- ICH GCP
- US Clinical Trials Registry
- Clinical Trial NCT06322953
Timing to Restart Direct Oral Anticoagulants After Traumatic Intracranial Haemorrhage (RESTARTtlCrH)
A Randomised Trial of Timing to Restart Direct Oral Anticoagulants After Traumatic Intracranial Haemorrhage
Older people falling from a standing height is the most common cause of hospital admission for head injury. Up to 1 in 3 patients admitted are taking a tablet medication which thins the blood, known as an oral anticoagulant. This type of medication can increase the likelihood of bleeding in the brain. Many patients are taking oral anticoagulation due to having an irregular heartbeat (called atrial fibrillation) or because of having a previous stroke or blood clots. When a scan shows blood in the brain, oral anticoagulation is nearly always stopped. However, this leaves the question of when it is safe to restart them. The risk of making the bleeding in the brain worse must be balanced against the risk of having a stroke or blood clots.
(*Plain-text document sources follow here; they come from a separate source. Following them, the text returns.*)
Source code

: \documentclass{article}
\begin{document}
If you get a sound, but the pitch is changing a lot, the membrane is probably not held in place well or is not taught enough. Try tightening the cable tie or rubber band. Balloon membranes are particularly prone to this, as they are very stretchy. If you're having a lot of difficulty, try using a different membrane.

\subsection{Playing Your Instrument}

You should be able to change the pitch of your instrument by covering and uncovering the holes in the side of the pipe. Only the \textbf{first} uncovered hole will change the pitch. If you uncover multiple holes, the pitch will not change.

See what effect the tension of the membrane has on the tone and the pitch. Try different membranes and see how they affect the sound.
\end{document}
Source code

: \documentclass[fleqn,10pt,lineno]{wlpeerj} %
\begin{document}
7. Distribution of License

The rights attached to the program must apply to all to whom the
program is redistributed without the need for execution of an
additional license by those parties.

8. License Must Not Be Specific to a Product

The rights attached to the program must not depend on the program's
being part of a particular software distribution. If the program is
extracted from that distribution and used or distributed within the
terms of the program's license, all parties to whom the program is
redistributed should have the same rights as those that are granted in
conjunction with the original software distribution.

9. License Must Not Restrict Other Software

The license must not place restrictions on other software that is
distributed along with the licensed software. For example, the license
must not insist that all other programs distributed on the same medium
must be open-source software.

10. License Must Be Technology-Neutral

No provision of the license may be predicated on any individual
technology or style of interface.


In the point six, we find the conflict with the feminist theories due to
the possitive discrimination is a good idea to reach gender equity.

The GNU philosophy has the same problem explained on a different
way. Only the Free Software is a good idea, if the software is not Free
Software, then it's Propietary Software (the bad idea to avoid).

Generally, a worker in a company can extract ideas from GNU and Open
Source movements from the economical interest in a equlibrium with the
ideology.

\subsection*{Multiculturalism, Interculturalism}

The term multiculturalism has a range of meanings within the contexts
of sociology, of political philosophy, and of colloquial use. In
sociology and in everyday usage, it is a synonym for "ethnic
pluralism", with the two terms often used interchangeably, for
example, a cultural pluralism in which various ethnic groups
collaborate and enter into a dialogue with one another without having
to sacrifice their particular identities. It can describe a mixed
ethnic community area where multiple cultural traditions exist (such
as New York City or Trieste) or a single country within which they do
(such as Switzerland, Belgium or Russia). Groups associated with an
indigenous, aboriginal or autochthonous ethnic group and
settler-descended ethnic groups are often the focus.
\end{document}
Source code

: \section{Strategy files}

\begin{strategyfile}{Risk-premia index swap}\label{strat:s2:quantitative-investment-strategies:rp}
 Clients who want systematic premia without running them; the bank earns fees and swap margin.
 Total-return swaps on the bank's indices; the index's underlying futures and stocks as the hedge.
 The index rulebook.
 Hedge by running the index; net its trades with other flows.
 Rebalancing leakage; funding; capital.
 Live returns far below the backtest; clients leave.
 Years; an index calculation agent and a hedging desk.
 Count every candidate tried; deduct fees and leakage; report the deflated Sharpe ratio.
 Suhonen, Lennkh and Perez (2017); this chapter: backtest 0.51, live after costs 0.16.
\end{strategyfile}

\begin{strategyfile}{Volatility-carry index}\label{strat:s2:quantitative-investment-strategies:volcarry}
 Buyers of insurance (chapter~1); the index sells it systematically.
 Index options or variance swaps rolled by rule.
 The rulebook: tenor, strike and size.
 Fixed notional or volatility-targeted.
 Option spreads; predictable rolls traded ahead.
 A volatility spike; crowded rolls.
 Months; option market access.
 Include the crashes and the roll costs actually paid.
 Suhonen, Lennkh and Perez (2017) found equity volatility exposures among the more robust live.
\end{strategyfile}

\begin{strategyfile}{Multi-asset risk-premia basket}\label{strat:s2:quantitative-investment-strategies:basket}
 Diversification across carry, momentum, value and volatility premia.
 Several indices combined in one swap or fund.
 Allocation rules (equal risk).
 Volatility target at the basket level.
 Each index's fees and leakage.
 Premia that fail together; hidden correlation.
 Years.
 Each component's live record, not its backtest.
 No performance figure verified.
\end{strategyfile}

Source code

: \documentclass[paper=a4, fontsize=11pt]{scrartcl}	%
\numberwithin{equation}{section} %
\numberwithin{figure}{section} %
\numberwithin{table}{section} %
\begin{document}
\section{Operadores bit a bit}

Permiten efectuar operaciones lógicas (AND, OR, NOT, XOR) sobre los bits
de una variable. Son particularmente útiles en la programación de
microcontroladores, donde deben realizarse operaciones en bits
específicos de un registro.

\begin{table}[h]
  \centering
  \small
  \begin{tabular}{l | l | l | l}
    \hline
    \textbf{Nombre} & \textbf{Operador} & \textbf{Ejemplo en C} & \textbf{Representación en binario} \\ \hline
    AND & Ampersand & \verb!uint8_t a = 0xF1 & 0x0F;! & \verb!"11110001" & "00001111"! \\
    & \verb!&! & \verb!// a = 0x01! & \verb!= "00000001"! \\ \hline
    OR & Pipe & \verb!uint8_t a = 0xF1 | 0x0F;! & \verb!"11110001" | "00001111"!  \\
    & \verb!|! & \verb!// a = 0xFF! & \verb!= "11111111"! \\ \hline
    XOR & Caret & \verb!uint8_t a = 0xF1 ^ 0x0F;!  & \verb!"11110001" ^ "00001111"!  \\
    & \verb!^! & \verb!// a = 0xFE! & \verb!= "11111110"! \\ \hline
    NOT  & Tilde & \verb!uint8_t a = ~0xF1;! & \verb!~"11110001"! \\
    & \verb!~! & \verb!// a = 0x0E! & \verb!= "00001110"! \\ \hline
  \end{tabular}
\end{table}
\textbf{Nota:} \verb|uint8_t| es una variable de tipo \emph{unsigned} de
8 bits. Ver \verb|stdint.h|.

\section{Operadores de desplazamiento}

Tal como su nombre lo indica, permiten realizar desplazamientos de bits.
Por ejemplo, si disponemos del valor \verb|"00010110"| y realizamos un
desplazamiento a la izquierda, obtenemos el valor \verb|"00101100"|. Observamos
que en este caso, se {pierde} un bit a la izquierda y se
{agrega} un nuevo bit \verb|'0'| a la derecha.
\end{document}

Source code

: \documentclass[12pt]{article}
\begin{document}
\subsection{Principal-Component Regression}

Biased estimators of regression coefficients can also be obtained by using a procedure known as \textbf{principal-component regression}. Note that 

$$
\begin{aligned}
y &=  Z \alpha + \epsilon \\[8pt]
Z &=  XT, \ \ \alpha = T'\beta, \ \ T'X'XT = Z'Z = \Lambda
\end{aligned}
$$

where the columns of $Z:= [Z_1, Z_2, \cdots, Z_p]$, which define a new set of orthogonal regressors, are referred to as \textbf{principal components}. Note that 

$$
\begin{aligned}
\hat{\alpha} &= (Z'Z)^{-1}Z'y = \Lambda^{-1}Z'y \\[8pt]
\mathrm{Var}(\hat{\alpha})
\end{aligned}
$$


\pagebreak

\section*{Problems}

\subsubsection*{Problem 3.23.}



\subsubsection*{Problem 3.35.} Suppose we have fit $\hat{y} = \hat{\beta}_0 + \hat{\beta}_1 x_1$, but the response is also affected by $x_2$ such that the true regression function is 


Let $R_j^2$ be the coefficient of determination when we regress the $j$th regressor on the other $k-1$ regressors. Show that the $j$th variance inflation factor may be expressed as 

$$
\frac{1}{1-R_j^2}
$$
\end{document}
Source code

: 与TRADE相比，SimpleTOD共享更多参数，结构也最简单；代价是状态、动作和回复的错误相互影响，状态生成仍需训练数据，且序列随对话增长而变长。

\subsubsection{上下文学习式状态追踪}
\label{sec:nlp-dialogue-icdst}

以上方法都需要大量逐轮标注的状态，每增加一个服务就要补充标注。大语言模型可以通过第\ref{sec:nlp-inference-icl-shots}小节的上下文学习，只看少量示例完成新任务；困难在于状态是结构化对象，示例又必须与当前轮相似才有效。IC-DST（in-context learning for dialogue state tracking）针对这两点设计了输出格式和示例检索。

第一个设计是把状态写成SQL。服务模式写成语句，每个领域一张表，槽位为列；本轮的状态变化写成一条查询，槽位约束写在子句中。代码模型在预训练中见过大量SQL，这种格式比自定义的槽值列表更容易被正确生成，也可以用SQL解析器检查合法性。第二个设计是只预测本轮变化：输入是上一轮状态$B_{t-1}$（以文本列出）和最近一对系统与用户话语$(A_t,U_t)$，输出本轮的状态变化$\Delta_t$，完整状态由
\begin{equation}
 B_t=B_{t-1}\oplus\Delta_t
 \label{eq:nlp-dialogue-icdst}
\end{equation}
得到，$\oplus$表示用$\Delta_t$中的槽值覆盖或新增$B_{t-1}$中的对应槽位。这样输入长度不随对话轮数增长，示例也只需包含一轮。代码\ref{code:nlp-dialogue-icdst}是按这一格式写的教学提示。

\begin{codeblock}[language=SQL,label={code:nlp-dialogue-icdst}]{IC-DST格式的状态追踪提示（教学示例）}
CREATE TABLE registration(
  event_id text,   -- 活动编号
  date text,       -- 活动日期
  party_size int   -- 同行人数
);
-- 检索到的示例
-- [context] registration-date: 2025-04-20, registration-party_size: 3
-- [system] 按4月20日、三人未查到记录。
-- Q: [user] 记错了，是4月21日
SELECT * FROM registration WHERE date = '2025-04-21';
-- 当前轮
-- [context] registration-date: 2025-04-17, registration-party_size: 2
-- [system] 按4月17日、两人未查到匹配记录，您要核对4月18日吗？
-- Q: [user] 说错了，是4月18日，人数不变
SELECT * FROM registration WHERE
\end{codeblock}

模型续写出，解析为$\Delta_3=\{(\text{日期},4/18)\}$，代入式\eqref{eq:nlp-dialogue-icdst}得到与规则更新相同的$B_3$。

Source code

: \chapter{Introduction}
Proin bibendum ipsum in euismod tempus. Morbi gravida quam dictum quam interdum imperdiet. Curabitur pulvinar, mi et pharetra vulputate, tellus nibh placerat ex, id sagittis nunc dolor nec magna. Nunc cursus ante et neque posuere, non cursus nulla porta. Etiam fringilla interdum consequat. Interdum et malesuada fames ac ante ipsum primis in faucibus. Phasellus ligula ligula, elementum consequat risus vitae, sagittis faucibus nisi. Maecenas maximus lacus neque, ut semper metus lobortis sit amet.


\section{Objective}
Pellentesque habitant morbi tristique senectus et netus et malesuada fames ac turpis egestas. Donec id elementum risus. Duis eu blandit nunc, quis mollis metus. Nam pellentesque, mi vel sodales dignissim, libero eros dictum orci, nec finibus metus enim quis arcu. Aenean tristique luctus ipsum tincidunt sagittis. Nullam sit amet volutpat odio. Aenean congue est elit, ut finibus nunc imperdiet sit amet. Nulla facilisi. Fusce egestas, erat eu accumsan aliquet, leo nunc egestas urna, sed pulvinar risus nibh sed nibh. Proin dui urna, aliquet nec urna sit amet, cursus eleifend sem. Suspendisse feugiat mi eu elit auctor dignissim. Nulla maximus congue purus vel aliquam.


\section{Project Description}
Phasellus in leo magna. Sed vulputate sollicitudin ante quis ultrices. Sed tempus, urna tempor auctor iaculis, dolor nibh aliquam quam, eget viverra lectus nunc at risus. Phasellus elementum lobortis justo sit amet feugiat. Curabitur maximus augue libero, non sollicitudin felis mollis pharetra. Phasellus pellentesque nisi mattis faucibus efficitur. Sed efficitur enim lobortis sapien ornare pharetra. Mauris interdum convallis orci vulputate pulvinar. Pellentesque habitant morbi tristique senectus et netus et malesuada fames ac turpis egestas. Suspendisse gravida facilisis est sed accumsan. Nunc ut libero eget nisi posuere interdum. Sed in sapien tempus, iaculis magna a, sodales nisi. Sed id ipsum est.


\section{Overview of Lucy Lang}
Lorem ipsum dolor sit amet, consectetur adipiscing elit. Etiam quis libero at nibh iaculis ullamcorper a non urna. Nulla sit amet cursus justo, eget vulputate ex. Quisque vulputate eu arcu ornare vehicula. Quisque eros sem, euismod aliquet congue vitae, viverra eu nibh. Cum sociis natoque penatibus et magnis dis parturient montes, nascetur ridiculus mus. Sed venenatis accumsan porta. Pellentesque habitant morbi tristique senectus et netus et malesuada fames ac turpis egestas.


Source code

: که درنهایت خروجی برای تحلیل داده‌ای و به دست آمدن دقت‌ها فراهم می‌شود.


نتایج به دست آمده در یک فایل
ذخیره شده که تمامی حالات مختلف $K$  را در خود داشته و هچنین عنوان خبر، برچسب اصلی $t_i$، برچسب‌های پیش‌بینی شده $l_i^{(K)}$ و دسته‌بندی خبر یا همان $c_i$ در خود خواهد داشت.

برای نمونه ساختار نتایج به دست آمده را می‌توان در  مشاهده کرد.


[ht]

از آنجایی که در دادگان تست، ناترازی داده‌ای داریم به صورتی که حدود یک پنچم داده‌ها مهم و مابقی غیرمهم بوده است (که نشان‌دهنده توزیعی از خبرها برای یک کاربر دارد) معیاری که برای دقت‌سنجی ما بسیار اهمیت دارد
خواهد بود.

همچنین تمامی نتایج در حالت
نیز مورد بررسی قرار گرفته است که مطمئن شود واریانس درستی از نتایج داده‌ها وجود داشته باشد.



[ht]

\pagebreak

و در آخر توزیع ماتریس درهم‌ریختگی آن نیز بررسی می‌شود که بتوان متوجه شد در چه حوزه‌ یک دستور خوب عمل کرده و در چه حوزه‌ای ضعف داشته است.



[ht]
There is no clear evidence on the safest time to restart oral anticoagulation, but most neurosurgeons advise restarting them 1-4 weeks after head injury. The number of people who have a bleed on their brain after a head injury is increasing and further brain bleeding or a stroke can have a serious effect on patients' lives and their on-going healthcare needs. Public and patient groups have highlighted that many patients want to stop taking oral anticoagulation after a bleed but they may be unaware of the vital importance of restarting this medication to prevent strokes and blood clots. The most popular oral anticoagulation prescribed has changed in recent years from warfarin to newer medications called Direct Oral Anti-Coagulants (DOACs).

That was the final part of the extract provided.